The research team discovered that women whose atypia tissue expressed COX 2 enzymes were more likely to develop breast cancer subsequently, and that the more the enzyme expressed, the higher the risk.


Specifically, 20 years after a biopsy in which atypia was found, 31 percent of women with high levels of COX-2 in their atypia sample had developed breast cancer, versus 14 percent of those with no COX-2 expression. For those with moderate levels of COX-2, 24 percent had developed breast cancer.
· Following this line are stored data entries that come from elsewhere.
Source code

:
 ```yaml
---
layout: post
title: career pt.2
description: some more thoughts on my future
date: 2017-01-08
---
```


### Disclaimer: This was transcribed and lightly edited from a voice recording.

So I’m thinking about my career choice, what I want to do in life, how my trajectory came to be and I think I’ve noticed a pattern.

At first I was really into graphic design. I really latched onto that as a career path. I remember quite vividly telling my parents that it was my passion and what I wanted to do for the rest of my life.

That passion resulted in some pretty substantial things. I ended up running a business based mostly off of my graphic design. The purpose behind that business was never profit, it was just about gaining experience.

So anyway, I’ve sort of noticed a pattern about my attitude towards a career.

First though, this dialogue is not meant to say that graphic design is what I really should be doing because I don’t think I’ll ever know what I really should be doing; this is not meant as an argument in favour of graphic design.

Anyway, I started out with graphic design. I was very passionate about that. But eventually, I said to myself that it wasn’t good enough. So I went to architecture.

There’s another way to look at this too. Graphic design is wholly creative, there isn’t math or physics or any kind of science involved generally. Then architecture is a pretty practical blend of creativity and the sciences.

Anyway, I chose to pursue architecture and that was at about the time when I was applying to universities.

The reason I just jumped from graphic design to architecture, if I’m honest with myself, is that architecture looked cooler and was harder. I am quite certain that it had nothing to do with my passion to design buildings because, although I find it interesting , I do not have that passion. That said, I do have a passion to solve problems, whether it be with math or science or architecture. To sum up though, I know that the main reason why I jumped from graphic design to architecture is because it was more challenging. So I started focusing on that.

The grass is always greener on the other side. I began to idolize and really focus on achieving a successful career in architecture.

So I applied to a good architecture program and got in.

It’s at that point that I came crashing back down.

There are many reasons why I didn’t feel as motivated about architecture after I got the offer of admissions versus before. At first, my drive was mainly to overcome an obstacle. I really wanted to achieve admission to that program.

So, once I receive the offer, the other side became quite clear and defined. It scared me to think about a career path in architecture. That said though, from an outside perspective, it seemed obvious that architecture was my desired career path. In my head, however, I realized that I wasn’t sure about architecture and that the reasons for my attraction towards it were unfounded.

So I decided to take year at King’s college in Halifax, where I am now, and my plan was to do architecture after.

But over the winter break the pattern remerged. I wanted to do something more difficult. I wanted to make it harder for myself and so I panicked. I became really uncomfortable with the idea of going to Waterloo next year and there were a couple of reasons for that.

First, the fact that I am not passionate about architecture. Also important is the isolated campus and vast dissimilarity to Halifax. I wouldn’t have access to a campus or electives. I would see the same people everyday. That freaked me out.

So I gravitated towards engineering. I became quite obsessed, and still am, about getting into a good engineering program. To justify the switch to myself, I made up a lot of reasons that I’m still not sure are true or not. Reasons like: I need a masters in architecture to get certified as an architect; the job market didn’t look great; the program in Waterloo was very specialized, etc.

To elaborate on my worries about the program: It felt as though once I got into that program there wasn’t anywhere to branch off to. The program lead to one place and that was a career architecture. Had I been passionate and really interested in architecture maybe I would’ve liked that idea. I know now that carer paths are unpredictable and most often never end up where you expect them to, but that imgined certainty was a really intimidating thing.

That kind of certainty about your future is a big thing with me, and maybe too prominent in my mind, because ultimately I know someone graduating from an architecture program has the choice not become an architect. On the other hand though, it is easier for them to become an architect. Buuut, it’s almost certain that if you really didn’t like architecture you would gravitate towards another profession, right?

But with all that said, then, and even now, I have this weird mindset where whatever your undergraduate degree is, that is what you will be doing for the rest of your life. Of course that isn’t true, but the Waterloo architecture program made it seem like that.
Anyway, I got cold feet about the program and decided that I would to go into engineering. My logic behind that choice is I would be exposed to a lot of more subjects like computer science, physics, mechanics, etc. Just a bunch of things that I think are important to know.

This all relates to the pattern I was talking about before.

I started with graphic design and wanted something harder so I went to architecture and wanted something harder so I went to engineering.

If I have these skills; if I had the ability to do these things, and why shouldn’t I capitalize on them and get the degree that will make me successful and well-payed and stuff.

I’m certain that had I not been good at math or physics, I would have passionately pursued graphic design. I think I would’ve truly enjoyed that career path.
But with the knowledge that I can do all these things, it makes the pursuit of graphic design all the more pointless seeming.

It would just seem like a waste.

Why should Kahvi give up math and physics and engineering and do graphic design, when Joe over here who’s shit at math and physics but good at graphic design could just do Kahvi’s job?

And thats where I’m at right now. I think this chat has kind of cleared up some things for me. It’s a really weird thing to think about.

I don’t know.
"Based on these findings, COX-2 expression in atypia may be a biomarker of risk of progression to breast cancer," says the study's senior investigator, Mayo Clinic oncologist Lynn Hartmann, M.D (mayoresearch.mayo/mayo/research/staff/hartmann_lc.cfm). "COX-2 is a relevant candidate because it drives a number of malignant features and has been shown to be important in breast cancer.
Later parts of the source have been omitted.